If you need to ask yourself if you're overthinking, you've answered your own question.
Oftentimes, I get stuck in the legalism of religion, focusing so much on getting it right, that I lose sight of what's right. If I overthink an interpretation of scripture, I risk idolatry and greed. If I apply too little, it could lead to laziness.
Two of the deadly sins down, five to go.
I would rather be accused of over thinking than not giving something another thought and wondering later how I got into a mess.
Take a simple example like dinner. I don't just carelessly decide what to have for dinner on any given night. I look at schedules for the next week, figure out who can cook on which night and whether we've had a similar meal in the last two weeks and whether the meal would be more appropriate for a night in the next two weeks.
Then I recall what's already in the cabinets and fridge so I can pair ingredients or save the extra for a meal next week. I take into consideration the sides that will go with it and what will make good leftovers for lunches the next day.
Or, if I know money is tight based on the bills that are due that week, I'll need more casserole type food that can be frozen.
And this is just mind mapping like a slide puzzle during a boring meeting. Don't get me started on real overthinking that includes fear, panic, and back up plans for the back up plans.
Overthinking is a favorite past time for Introverts, like myself. Preoccupation of mind, soothes and comforts, like an old friend. Overthinking is a defense mechanism, but can also be a crutch.
I know I'm stuck in my head too much when I become irritable at the slightest interruption. My mind never stops churning, excavating facts from long ago to apply to current situations. All the while, revising stories and storing the revisions in just the right place so I can retrieve it later.

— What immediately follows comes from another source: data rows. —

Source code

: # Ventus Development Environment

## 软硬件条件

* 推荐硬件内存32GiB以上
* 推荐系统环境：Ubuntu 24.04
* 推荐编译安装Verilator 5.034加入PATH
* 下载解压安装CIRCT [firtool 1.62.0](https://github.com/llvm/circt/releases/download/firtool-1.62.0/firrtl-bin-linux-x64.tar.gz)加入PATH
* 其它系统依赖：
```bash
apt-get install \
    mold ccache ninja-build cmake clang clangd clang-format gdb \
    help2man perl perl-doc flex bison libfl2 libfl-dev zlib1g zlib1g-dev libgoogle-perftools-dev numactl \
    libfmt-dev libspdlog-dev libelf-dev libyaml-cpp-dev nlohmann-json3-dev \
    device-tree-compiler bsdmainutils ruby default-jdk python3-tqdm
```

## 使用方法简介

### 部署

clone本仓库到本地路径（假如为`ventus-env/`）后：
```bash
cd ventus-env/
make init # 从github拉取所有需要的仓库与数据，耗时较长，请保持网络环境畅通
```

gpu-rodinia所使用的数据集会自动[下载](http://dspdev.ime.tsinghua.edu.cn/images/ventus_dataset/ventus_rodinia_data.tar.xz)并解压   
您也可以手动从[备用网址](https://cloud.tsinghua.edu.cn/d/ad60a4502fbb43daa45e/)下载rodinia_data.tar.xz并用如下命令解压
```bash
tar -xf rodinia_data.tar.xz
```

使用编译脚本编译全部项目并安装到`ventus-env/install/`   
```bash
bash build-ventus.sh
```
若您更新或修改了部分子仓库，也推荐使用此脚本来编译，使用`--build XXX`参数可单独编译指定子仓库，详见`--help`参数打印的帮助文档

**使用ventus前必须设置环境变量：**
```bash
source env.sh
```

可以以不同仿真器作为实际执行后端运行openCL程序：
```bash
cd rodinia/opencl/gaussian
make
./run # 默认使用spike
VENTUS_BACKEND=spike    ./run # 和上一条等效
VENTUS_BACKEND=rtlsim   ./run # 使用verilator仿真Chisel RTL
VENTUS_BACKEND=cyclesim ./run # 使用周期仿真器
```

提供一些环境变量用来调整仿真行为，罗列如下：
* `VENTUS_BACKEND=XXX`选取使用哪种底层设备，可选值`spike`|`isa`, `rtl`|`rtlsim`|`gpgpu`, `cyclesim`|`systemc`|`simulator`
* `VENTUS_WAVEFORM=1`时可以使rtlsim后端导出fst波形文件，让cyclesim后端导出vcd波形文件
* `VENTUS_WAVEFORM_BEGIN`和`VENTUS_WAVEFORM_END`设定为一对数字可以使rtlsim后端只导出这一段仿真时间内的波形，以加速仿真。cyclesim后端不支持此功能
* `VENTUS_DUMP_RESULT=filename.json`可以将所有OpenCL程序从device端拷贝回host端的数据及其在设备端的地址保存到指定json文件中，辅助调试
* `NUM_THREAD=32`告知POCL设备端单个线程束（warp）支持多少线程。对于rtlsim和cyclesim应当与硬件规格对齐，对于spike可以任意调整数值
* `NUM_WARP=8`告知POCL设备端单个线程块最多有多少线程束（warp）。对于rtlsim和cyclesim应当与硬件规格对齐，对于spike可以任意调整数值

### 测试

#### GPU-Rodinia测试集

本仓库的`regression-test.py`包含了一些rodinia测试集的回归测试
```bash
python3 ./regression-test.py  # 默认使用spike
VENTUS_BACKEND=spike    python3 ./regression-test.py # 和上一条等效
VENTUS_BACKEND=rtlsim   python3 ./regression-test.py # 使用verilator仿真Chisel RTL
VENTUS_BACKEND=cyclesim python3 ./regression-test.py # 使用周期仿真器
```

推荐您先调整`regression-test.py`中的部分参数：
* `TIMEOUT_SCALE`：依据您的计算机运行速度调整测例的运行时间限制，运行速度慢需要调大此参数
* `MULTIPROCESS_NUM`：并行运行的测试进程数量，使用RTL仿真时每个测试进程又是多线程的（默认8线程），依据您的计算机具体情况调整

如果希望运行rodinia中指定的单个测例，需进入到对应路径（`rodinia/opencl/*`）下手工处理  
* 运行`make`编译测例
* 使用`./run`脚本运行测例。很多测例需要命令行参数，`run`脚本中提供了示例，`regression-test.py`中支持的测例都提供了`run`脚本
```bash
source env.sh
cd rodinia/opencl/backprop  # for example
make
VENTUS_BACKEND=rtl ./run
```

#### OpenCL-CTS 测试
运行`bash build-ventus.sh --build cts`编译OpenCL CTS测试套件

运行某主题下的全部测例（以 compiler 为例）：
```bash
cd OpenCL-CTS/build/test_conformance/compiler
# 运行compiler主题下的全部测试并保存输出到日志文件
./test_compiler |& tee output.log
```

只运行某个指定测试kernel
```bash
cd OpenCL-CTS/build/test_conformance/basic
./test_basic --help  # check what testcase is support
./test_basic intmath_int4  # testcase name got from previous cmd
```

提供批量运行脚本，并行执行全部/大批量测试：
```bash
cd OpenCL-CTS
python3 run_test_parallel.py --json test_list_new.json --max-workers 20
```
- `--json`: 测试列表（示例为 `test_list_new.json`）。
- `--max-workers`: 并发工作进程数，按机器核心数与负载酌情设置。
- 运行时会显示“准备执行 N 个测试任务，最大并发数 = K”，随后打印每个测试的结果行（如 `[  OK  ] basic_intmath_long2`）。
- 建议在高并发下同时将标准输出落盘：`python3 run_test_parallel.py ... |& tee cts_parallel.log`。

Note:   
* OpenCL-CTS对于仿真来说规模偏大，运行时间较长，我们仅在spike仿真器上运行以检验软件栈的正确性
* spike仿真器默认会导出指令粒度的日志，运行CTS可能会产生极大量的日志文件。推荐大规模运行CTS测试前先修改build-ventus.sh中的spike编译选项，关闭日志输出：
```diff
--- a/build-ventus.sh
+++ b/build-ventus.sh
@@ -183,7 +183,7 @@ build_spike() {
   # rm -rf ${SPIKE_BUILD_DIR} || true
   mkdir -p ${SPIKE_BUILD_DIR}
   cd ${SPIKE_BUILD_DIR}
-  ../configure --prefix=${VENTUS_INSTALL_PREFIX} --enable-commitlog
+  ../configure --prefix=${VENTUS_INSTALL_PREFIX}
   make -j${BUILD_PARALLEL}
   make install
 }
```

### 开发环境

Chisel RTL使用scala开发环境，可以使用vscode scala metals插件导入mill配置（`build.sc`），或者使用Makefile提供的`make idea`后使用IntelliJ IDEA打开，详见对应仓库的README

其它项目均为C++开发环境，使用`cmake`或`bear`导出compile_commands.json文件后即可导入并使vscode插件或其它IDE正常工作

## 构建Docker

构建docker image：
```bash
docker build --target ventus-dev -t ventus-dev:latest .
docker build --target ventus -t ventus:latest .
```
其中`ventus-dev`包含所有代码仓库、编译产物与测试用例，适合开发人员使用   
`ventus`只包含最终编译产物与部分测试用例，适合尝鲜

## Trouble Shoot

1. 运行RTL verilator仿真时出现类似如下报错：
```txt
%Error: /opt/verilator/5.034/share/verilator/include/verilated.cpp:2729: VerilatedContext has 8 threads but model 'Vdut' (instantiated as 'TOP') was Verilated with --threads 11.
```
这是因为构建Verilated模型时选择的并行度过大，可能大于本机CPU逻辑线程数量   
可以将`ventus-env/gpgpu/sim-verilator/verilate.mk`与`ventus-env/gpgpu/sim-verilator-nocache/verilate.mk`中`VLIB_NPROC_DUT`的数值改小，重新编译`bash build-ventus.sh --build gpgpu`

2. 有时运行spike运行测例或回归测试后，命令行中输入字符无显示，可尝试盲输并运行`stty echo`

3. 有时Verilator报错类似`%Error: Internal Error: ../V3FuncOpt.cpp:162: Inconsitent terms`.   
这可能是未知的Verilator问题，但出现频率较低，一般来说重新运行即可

At the same time, instead of disposing of the seemingly superfluous fact, I schedule a reminder in my head to document the information in the appropriate work space on my computer.

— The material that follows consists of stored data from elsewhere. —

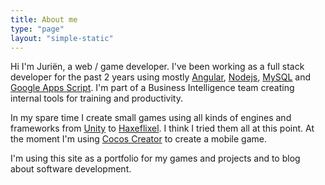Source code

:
 ```yaml
---
title: About me
type: "page"
layout: "simple-static"
---
```


Hi I'm Juriën, a web / game developer. I've been working as a full stack developer for the past 2 years using mostly
[Angular](https://angular.io), [Nodejs](https://nodejs.org/en/), [MySQL](https://www.mysql.com) and [Google Apps Script](https://developers.google.com/apps-script/). I'm part of a Business Intelligence team creating internal tools for training and productivity.

In my spare time I create small games using all kinds of engines and frameworks from [Unity](https://unity.com) to [Haxeflixel](http://haxeflixel.com). I think I
tried them all at this point. At the moment I'm using [Cocos Creator](https://www.cocos.com/en/) to create a mobile
game.

I'm using this site as a portfolio for my games and projects and to blog about software development.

This works great if I'm all alone in my introvert bubble. A BIG problem for me? If I get interrupted during that sequence, not only did I lose the documentation entry, I've probably lost the entire scene revision.
And that makes me irritable.
So while it looks like I'm only daydreaming, don't poke the bear. I'm actually processing and working and problem solving. I just haven't put it on paper yet.

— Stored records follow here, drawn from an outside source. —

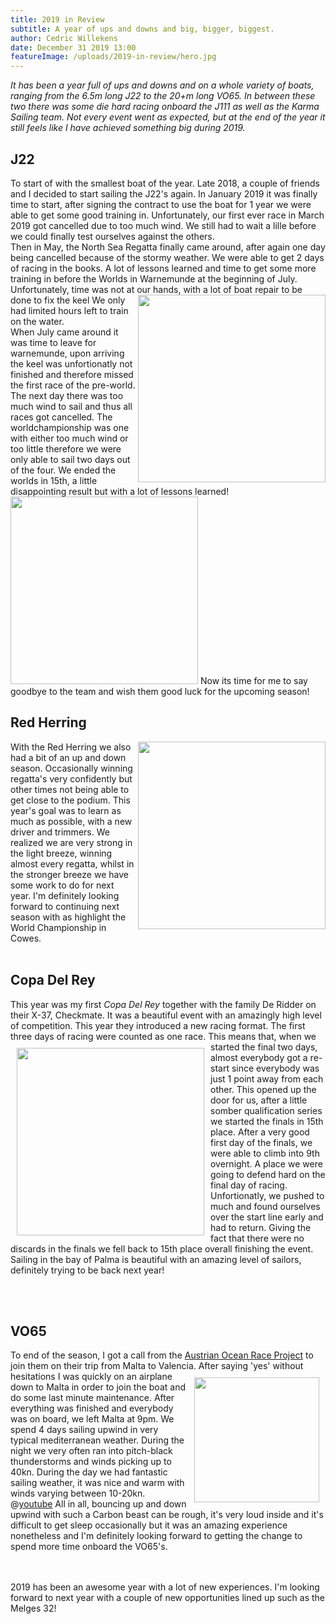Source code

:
 ```yaml
---
title: 2019 in Review
subtitle: A year of ups and downs and big, bigger, biggest. 
author: Cedric Willekens
date: December 31 2019 13:00
featureImage: /uploads/2019-in-review/hero.jpg
---
```

*It has been a year full of ups and downs and on a whole variety of boats, ranging from the 6.5m long J22 to the 20+m 
long VO65. In between these two there was some die hard racing onboard the J111 as well as the Karma Sailing team. 
Not every event went as expected, but at the end of the year it still feels like I have achieved something big during 2019.*

## J22  
To start of with the smallest boat of the year. Late 2018, a couple of friends and I decided to start sailing the J22's again. In January 2019 it was finally time to start, after signing the contract to use the boat for 1 year we were able to get some good training in. Unfortunately, our first ever race in March 2019 got cancelled due to too much wind. We still had to wait a lille before we could finally test ourselves against the others.    
Then in May, the North Sea Regatta finally came around, after again one day being cancelled because of the stormy weather. 
We were able to get 2 days of racing in the books. A lot of lessons learned and time to get some more training in before 
the Worlds in Warnemunde at the beginning of July. Unfortunately, time was not at our hands, with a lot of boat repair to be done to fix the keel 
<img src="/uploads/2019-in-review/j22-schade.jpeg" width="300" align="right"></img> We only had limited hours left to train on the water.  
When July came around it was time to leave for warnemunde, upon arriving the keel was unfortionatly not finished and therefore missed 
the first race of the pre-world. The next day there was too much wind to sail and thus all races got cancelled. 
The worldchampionship was one with either too much wind or too little therefore we were only able to sail two days out of 
the four. We ended the worlds in 15th, a little disappointing result but with a lot of lessons learned! <img src="/uploads/2019-in-review/j22.jpeg" width="300"></img>
Now its time for me to say goodbye to the team and wish them good luck for the upcoming season! 

## Red Herring
<img src="/uploads/red-herring.jpg" align="right" width="300"></img>
With the Red Herring we also had a bit of an up and down season. Occasionally winning regatta's very confidently but other 
times not being able to get close to the podium. This year's goal was to learn as much as possible, with a new driver and trimmers. 
We realized we are very strong in the light breeze, winning almost every regatta, whilst in the stronger breeze we have some work to do for next year. 
I'm definitely looking forward to continuing next season with as highlight the World Championship in Cowes. 
<br></br>
## Copa Del Rey
This year was my first *Copa Del Rey* together with the family De Ridder on their X-37, Checkmate. It was a beautiful event
with an amazingly high level of competition. This year they introduced a new racing format. The first three days of racing were 
counted as one race. <img src="/uploads/2019-in-review/copa-del-rey.jpeg" align="left" width='300' style="margin:10px;"></img>
This means that, when we started the final two days, almost everybody got a re-start since everybody was 
just 1 point away from each other. This opened up the door for us, after a little somber qualification series we started the finals 
in 15th place. After a very good first day of the finals, we were able to climb into 9th overnight. A place we were going to 
defend hard on the final day of racing. Unfortionatly, we pushed to much and found ourselves over the start line early and had 
to return. Giving the fact that there were no discards in the finals we fell back to 15th place overall finishing the event. 
Sailing in the bay of Palma is beautiful with an amazing level of sailors, definitely trying to be back next year! 
  
  
<br></br>
## VO65
To end of the season, I got a call from the [Austrian Ocean Race Project](https://www.facebook.com/TheAustrianOceanRaceProject/) 
to join them on their trip from Malta to Valencia. After saying 'yes' without hesitations I was quickly on an airplane <img src="/uploads/2019-in-review/vo65-winch.jpeg" align='right' width='200' style="margin:10px"></img>
down to Malta in order to join the boat and do some last minute maintenance. 
After everything was finished and everybody was on board, we left Malta at 9pm. We spend 4 days sailing upwind in very typical 
mediterranean weather. During the night we very often ran into pitch-black thunderstorms and winds picking up to 40kn. During
the day we had fantastic sailing weather, it was nice and warm with winds varying between 10-20kn. 
@[youtube](https://youtu.be/p6YzgtPcciM)
All in all, bouncing up and down upwind with such a Carbon beast can be rough, it's very loud inside and it's difficult 
to get sleep occasionally but it was an amazing experience nonetheless and I'm definitely looking forward to getting the 
change to spend more time onboard the VO65's.  
  
  
<br></br>
2019 has been an awesome year with a lot of new experiences. I'm looking forward to next year with a couple of new opportunities 
lined up such as the Melges 32!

Unfortunately, I can multiply this scenario by a dozen or two, that go on at any given time, and when I don't give myself a break and allow the freedom to NOT think, it leads to unhealthy behaviors. My poor husband.
When I get to that place where my personal space is lined with an electric fence, reminding people to proceed with caution, I know I need to step back and uncomplicate my world a bit.
Philippians 4:6-9 makes it so clear to me how I can take my mind from overthinking to rest:
Be anxious for nothing, but in everything by prayer and supplication, with thanksgiving, let your requests be made known to God; and the peace of God, which surpasses all understanding, will guard your hearts and minds through Christ Jesus. Finally, brethren, whatever things are true, whatever things are noble, whatever things are just, whatever things are pure, whatever things are lovely, whatever things are of good report, if there is any virtue and if there is anything praiseworthy—meditate on these things. The things which you learned and received and heard and saw in me, these do, and the God of peace will be with you.
Let's break it down:
Calm Down We are instructed to be anxious for nothing. I picture God with his hand up saying, "Stop. Just stop. Calm down." What ever it is that I think is so important to ruminate over, I picture God in front of me telling me to stop. Would I still keep going, trying to convince Him my worrying was valid? Not a chance.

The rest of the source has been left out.